Through the last line of the entries, please copy every line exactly, starting with the one that contains "ping -c1 192.168.1.$i > /dev/null 2>&1".

- _Data shown_
┌──

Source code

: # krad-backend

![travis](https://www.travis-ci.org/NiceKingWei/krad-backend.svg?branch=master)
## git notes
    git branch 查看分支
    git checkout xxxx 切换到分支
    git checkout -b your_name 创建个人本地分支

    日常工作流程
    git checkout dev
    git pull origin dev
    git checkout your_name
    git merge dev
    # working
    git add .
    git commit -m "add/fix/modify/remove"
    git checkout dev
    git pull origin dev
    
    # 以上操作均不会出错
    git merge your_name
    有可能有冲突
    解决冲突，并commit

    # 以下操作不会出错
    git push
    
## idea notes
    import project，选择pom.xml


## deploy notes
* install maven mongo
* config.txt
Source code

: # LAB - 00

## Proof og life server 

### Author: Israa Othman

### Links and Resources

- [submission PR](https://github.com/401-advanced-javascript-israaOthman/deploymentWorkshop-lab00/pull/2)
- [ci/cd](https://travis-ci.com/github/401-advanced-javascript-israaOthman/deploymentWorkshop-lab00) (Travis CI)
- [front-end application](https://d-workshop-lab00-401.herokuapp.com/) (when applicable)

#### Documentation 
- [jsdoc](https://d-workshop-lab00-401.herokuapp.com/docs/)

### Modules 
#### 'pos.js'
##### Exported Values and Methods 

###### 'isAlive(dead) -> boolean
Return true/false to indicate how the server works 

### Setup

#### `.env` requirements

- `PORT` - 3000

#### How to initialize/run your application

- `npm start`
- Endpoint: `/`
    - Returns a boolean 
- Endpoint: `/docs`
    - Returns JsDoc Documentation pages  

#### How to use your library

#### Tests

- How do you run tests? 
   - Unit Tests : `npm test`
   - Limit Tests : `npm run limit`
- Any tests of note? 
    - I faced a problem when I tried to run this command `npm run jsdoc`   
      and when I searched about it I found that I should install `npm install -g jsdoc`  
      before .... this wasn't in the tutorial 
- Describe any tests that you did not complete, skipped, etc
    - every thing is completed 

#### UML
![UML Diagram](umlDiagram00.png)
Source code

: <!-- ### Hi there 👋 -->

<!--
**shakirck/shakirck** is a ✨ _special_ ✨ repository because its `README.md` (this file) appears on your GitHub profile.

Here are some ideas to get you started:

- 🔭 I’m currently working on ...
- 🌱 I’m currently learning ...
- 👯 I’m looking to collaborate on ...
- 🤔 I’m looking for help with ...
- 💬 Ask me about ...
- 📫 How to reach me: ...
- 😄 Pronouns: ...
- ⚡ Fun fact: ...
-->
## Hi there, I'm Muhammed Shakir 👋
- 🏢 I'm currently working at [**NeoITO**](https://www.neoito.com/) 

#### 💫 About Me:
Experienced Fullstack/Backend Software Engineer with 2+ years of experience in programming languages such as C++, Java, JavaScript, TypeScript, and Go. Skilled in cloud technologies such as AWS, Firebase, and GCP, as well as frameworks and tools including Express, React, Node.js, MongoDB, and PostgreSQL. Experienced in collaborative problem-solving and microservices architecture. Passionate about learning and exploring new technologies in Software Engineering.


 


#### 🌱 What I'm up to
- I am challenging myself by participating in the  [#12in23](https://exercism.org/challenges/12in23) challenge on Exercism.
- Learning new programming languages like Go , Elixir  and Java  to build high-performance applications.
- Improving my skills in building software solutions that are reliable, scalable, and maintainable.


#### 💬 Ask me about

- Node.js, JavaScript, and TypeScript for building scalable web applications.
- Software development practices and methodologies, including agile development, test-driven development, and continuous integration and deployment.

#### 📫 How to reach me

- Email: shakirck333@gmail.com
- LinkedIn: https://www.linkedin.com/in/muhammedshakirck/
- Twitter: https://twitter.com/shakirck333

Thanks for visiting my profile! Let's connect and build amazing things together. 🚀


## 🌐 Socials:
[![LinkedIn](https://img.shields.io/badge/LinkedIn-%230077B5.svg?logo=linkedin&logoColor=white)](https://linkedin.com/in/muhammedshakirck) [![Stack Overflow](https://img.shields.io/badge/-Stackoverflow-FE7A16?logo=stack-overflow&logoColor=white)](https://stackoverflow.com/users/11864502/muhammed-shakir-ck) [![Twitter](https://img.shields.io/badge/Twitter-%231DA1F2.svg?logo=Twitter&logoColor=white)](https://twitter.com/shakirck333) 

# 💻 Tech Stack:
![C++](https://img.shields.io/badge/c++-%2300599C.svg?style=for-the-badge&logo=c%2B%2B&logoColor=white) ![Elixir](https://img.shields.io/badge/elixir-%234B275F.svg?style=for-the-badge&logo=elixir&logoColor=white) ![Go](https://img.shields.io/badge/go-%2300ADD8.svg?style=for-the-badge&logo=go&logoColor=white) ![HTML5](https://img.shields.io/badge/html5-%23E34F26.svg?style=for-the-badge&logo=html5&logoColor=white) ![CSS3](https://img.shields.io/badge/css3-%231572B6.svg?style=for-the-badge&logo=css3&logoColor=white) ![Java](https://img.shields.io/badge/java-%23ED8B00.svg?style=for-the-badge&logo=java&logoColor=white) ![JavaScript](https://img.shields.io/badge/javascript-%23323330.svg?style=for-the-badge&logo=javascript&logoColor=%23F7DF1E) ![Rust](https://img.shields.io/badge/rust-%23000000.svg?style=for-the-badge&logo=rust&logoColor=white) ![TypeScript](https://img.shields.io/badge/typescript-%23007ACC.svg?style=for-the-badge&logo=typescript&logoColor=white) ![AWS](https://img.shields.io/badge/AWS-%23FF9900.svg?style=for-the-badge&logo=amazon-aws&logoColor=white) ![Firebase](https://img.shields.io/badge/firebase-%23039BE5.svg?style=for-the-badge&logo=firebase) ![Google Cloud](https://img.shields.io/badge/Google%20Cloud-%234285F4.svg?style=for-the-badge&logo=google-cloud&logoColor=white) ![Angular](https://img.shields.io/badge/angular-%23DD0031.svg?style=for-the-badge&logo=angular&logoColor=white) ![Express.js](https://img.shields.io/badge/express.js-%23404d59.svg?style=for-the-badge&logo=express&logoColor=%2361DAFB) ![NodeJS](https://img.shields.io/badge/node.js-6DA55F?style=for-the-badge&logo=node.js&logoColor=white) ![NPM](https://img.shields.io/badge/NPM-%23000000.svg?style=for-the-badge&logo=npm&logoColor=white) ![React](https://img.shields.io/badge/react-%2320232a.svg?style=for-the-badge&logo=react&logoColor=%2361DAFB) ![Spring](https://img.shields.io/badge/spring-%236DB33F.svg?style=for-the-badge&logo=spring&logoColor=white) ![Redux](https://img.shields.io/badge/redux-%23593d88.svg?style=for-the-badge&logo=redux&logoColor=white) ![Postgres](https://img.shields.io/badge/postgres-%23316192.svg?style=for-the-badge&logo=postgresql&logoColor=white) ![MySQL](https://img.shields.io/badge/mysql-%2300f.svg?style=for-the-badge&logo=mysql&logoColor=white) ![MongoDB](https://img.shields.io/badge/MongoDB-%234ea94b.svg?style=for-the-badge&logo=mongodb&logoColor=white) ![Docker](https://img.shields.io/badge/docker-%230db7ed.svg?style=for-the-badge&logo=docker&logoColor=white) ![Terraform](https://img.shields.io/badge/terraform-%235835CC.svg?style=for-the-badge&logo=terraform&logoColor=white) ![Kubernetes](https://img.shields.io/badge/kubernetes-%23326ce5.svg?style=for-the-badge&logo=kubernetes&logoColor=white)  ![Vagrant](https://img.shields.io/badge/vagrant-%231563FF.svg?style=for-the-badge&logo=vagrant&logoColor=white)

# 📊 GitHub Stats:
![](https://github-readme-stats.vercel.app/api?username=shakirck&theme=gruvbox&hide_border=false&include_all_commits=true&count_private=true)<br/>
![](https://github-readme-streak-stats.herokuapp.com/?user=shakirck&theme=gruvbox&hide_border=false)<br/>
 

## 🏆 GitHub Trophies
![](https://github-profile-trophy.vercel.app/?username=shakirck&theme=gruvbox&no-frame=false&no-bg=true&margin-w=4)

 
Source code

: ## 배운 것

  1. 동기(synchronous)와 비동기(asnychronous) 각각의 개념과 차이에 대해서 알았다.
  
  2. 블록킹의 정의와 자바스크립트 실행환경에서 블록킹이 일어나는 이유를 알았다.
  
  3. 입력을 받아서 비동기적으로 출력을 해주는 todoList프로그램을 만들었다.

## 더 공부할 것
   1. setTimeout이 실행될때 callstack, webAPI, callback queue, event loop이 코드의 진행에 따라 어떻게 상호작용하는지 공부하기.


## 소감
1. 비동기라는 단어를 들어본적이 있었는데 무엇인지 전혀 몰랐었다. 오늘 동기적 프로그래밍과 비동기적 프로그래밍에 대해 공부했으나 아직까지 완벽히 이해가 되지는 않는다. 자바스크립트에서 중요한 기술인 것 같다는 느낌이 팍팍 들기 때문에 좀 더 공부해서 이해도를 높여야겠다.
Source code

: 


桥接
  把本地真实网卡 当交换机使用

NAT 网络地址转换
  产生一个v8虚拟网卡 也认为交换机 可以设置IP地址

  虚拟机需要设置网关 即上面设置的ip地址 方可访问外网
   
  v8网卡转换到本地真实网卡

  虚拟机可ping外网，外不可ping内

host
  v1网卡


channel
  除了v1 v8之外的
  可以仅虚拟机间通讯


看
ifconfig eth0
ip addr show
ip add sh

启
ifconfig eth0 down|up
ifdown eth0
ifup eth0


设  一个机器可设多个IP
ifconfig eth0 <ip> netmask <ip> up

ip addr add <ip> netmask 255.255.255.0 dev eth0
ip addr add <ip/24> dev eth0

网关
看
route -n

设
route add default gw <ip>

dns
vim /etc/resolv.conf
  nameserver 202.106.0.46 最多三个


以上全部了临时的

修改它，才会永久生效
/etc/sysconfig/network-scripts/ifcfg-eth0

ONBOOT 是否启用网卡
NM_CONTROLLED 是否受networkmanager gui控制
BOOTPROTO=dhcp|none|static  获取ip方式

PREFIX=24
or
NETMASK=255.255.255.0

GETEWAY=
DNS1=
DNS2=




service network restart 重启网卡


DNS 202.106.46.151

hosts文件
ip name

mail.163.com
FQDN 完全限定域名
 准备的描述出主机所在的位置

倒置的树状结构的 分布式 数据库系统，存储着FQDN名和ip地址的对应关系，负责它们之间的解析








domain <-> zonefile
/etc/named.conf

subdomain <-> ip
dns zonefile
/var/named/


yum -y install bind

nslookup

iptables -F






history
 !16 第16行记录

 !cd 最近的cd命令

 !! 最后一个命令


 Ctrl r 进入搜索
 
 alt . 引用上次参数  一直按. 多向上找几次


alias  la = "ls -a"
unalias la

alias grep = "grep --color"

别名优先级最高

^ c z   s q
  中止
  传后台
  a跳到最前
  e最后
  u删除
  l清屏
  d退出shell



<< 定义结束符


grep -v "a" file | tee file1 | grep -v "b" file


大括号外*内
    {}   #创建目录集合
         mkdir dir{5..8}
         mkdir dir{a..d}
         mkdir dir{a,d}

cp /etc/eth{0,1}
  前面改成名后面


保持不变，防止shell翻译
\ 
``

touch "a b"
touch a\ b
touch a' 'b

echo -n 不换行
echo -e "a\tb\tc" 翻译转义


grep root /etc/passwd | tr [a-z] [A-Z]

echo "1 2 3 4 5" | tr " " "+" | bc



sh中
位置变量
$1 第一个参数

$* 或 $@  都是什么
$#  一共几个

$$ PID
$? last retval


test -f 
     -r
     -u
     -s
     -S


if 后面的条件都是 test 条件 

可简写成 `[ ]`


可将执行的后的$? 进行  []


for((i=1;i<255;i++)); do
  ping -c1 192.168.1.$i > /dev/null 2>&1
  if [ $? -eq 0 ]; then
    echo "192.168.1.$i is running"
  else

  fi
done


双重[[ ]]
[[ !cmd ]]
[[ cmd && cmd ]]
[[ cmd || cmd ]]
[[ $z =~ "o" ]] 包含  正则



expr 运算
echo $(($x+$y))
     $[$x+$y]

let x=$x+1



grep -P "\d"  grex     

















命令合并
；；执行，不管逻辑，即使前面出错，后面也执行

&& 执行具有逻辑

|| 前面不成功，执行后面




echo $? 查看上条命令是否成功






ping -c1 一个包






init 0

└──

- _Result_
  ping -c1 192.168.1.$i > /dev/null 2>&1
  if [ $? -eq 0 ]; then
    echo "192.168.1.$i is running"
  else

  fi
done


双重[[ ]]
[[ !cmd ]]
[[ cmd && cmd ]]
[[ cmd || cmd ]]
[[ $z =~ "o" ]] 包含  正则



expr 运算
echo $(($x+$y))
     $[$x+$y]

let x=$x+1



grep -P "\d"  grex     

















命令合并
；；执行，不管逻辑，即使前面出错，后面也执行

&& 执行具有逻辑

|| 前面不成功，执行后面




echo $? 查看上条命令是否成功






ping -c1 一个包






init 0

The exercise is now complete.